Lin-Manuel Miranda also writes shows with strong women, giving power to the women of history, about whom we know little. He has a voice, and he wants to give his voice to many differing groups of people. I admire this. I want to do this. I want to give voices to all kinds of people. It is why I highlight stories of minority people (People of Color, women, Transgender) on my various social media platforms, but I also want to learn about their experiences and write characters who share those experiences. It is important for all people to see people who look like them, or read about people who look like them, not as a token, but as a fully realized character. All of the characters in HAMILTON are fully realized. They all have bits of their own stories in the show. All of these stories are important. And if you are obsessed with Lin-Manuel Miranda like I am, you know that on his Twitter, he continues to illuminate the stories of the people his characters represent. He loves them all, and wished he could have crammed of the stories into his show.

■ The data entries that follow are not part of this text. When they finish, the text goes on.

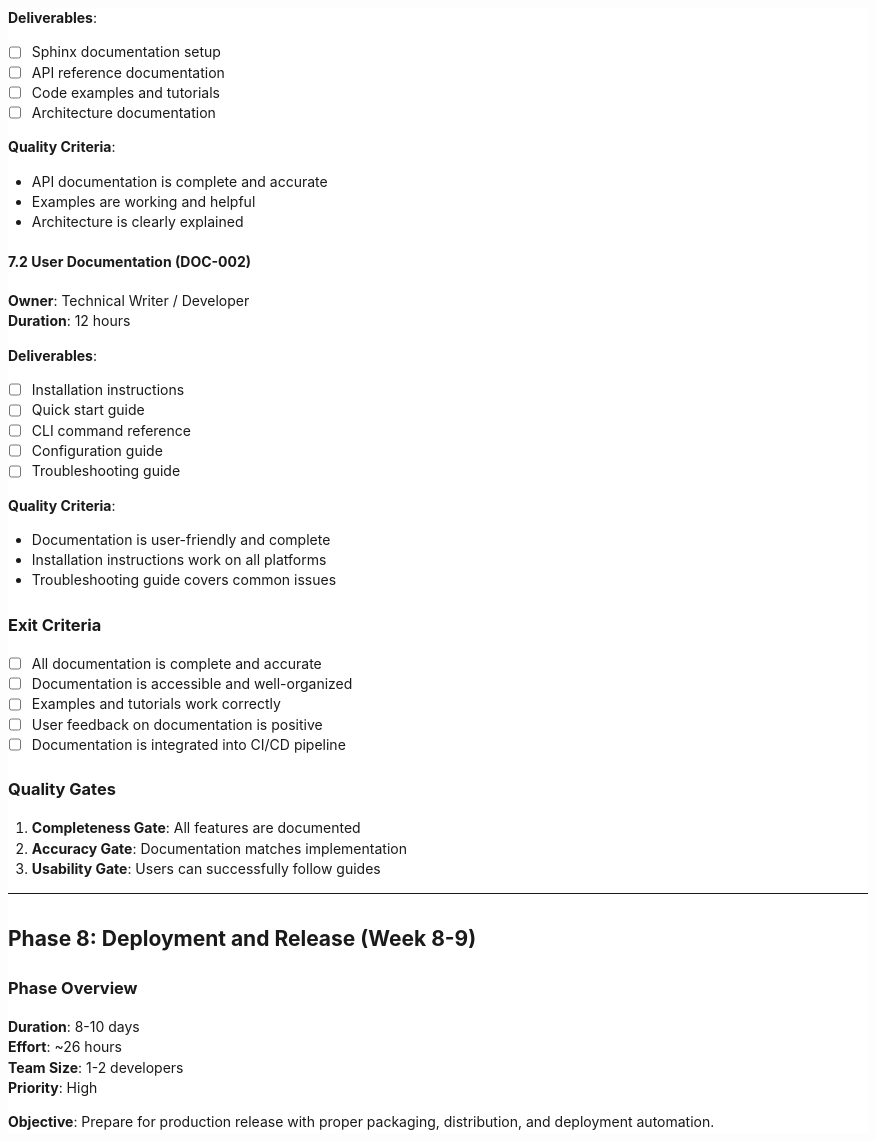 **Deliverables**:
- [ ] Sphinx documentation setup
- [ ] API reference documentation
- [ ] Code examples and tutorials
- [ ] Architecture documentation

**Quality Criteria**:
- API documentation is complete and accurate
- Examples are working and helpful
- Architecture is clearly explained

#### 7.2 User Documentation (DOC-002)
**Owner**: Technical Writer / Developer  
**Duration**: 12 hours  

**Deliverables**:
- [ ] Installation instructions
- [ ] Quick start guide
- [ ] CLI command reference
- [ ] Configuration guide
- [ ] Troubleshooting guide

**Quality Criteria**:
- Documentation is user-friendly and complete
- Installation instructions work on all platforms
- Troubleshooting guide covers common issues

### Exit Criteria
- [ ] All documentation is complete and accurate
- [ ] Documentation is accessible and well-organized
- [ ] Examples and tutorials work correctly
- [ ] User feedback on documentation is positive
- [ ] Documentation is integrated into CI/CD pipeline

### Quality Gates
1. **Completeness Gate**: All features are documented
2. **Accuracy Gate**: Documentation matches implementation
3. **Usability Gate**: Users can successfully follow guides

---

## Phase 8: Deployment and Release (Week 8-9)

### Phase Overview
**Duration**: 8-10 days  
**Effort**: ~26 hours  
**Team Size**: 1-2 developers  
**Priority**: High  

**Objective**: Prepare for production release with proper packaging, distribution, and deployment automation.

The mantra of Miranda’s Alexander Hamilton is “I am not throwing away my shot.” This is my mantra for 2016. I want to live by the same ideas that drove Miranda’s protagonist. This idea of taking advantage of every day. This goes beyond writing, and gets to the original focus of this blog when I started it years ago: my health. I have been throwing away my shot for most of my thirty-five years. That stops now. So, when I post things on Twitter, or Facebook or Instagram about my physical health, I am going to hashtag them #notthrowinawaymyshot

Lin-Manuel Miranda speaks to the educator in me, the English degree thinker in me, the hip-hop lover, the musical lover, and ultimately the writer in me. Hamilton embodies all of those things and so much more. I want to simultaneously enjoy it as a fan, while analyzing why Burr raps as a narrator but as Burr he refuses, or where in Burr’s life is he looking back and realizing his legacy was tarnished by the violence. I want to craft a whole unit surrounding this show to teach in tandem with a history teaching about the Founding Fathers. I want to get with other hip-hop fans and be amazed at how he manages to fit so many words into a bar, and how he uses rhymes to further a character. Pay attention to how Lafayette raps at the start, versus during “Guns and Ships’ towards the end of our time with him. Talk about showing and not telling character growth. I also want to talk to other hip-hop fans about the hip-hop references, the love letter to hip-hop that is engrained throughout the show, from the obvious "10 Duel Commandments", to the more subtle Right Hand Man referencing Busta Rhyme’s “Boom goes the Cannon” from “Scenario.” Mostly though, HAMILTON makes me want to write all of the time, and tell all of the stories I possibly can in the best way I know how.